I am thinking about place as one I know contemplates a difficult choice between two wonderful jobs–one that would take him away from the home he and his family have adopted and grown to love, but that would also move him closer to his roots.
I am thinking about place because a friend is willingly exiled by a family emergency; she misses the geography and the comfort and the refuge of home.
I am thinking of place as the reality of time rubs against the needs of an adult son with disabilities; he will need to access services after his father and I are gone. Where, we ponder, is the best place for us, ultimately, to live?
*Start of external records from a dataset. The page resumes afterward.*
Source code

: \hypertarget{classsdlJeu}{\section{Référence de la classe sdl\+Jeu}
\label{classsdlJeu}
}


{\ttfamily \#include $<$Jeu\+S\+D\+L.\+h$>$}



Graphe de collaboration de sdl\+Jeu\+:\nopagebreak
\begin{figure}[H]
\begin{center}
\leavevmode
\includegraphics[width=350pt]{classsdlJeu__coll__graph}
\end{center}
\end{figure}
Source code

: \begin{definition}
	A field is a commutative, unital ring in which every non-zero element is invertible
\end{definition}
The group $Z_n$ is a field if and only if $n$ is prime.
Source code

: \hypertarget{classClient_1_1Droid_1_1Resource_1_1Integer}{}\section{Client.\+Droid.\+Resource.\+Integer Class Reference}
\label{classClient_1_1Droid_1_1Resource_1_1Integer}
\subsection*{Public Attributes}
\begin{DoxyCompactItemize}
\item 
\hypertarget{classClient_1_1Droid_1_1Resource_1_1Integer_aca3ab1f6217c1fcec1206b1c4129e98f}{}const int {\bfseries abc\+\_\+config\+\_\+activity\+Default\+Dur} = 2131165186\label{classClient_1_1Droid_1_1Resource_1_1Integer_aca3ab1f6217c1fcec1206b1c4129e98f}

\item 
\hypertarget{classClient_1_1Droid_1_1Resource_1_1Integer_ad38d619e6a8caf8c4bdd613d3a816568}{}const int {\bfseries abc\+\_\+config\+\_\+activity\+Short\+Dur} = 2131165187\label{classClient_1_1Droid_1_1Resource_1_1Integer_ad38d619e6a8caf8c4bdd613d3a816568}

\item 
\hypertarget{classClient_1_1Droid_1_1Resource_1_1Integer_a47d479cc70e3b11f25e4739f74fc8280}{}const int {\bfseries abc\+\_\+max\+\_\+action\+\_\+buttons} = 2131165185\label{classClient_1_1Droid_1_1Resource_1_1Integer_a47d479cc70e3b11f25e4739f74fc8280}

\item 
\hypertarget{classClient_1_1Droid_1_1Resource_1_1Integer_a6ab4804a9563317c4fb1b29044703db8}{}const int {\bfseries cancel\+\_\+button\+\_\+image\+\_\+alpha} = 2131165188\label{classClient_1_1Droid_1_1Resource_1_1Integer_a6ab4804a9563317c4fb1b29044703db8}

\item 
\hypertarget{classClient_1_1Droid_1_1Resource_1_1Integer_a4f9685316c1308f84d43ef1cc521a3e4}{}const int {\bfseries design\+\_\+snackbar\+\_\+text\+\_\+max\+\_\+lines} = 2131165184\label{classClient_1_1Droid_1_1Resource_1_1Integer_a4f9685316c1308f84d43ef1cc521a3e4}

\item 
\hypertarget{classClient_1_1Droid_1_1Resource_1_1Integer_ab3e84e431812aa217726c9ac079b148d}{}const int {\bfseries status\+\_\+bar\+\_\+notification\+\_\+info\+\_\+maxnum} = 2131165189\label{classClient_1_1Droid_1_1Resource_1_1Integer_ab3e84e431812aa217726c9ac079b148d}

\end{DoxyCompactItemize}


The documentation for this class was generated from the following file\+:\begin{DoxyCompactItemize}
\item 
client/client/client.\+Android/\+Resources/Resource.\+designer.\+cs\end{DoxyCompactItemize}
The places we live work to shape us; the choices we make help define us. We choose this place because…it feels like home. It gives us room. It offers work. It has the goods, the services, the people, the proximity, that fill our need. Or–we choose this place because our family is here. Because our roots go deep, and we will not pull them up.
We choose because this is the sight we want to see every morning when we wake up and take our mug of steaming coffee onto the back stoop; this is the vista we need to start our every day.
The choice we make reflects what is most important to us at the time of choosing. We may make that choice many times in a lifetime. Staying will teach us many things. Upping roots and going will give us chances to learn others.
There is not, I don’t think, a WRONG place to live–unless the place we’ve chosen sucks our souls dry or presents us with choices we cannot bear to make. But our places absolutely shape our beings.
We all, like Pooh Bear, need to find our place. And we need to be able to look at the place we’ve chosen, to sigh, and to and say, “This is a thoughtful place to rest.”